Hello you two and welcome to my member journal! 

*How do I get my horse?*

I was looking for a gelding, 7-10 yo, every colour but no white, not too high and not too small.

I tried to ride some horses but there are no horses I liked. And then I watched on the internet and saw him: gelding (ok), 10 yo (ok), white…..white???? (NO!) and only 15,3 high….NEVER! 

At the evening I watched the photo again. Well, he looked very nice for a white hoerse. I decided to look at him. 




I can show the picture, there´s no copyright!

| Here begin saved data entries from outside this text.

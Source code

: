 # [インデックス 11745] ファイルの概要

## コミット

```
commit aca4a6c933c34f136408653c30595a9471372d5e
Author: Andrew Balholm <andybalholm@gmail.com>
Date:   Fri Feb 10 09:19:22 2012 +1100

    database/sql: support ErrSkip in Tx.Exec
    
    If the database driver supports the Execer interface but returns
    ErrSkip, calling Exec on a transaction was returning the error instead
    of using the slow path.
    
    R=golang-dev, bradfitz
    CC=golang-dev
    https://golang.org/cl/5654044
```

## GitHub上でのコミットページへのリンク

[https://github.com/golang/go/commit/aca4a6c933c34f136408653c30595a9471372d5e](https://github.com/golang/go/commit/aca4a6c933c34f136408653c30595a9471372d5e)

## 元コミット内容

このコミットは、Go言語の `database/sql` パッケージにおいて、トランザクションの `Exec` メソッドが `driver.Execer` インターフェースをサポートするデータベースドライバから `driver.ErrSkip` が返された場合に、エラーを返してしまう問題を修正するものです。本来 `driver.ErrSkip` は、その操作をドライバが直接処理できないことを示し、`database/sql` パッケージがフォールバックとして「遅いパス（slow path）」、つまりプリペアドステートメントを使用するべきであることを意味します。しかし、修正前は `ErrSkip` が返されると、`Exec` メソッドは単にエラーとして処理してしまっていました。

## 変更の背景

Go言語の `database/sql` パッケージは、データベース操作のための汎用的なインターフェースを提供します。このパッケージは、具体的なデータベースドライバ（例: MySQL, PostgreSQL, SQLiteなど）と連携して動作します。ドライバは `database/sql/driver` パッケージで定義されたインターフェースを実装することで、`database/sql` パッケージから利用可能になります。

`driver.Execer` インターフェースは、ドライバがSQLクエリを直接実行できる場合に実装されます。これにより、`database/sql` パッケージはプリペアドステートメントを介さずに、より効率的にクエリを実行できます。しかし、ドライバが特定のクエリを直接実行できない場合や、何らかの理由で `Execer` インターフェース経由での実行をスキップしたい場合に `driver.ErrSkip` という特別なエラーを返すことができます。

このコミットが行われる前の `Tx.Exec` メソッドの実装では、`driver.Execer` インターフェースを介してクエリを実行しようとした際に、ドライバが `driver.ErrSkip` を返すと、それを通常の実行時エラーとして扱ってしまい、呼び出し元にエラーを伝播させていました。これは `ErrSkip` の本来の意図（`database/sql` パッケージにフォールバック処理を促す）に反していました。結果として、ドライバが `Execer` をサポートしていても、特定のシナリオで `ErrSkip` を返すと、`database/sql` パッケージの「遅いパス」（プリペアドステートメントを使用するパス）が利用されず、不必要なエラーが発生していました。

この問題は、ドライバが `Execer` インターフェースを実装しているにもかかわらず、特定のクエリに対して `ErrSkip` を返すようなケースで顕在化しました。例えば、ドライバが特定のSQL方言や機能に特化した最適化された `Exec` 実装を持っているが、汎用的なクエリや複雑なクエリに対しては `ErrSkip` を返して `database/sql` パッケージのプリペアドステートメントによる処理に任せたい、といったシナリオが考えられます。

About 40 minutes away we arrived a small stable. And there he stands; white and small. I made a ride and he was very lovely. The owner were very nice. I decided to come again.

The second ride there was a bad weather; rainy and there was no indoor riding arena. The owners showed me some pictures about riding and competitions. I said that I´m not sure, I need time to think about it.



3 days later I decided to buy him and I made a call with the owners. They said that there is a little young boy and he is interested in the horse, too. They would call me this evening.

So they called and Glen belongs to me!


----------



## Piccadilly (Feb 11, 2015)

*Our first stable OR the years 2009-2010*

Glen came in September 2009. He felt at home very quick. Here are some photos:











My only problem was the hang of his head. I tried to jump with him but I fell off. I was too afraid in jumping. 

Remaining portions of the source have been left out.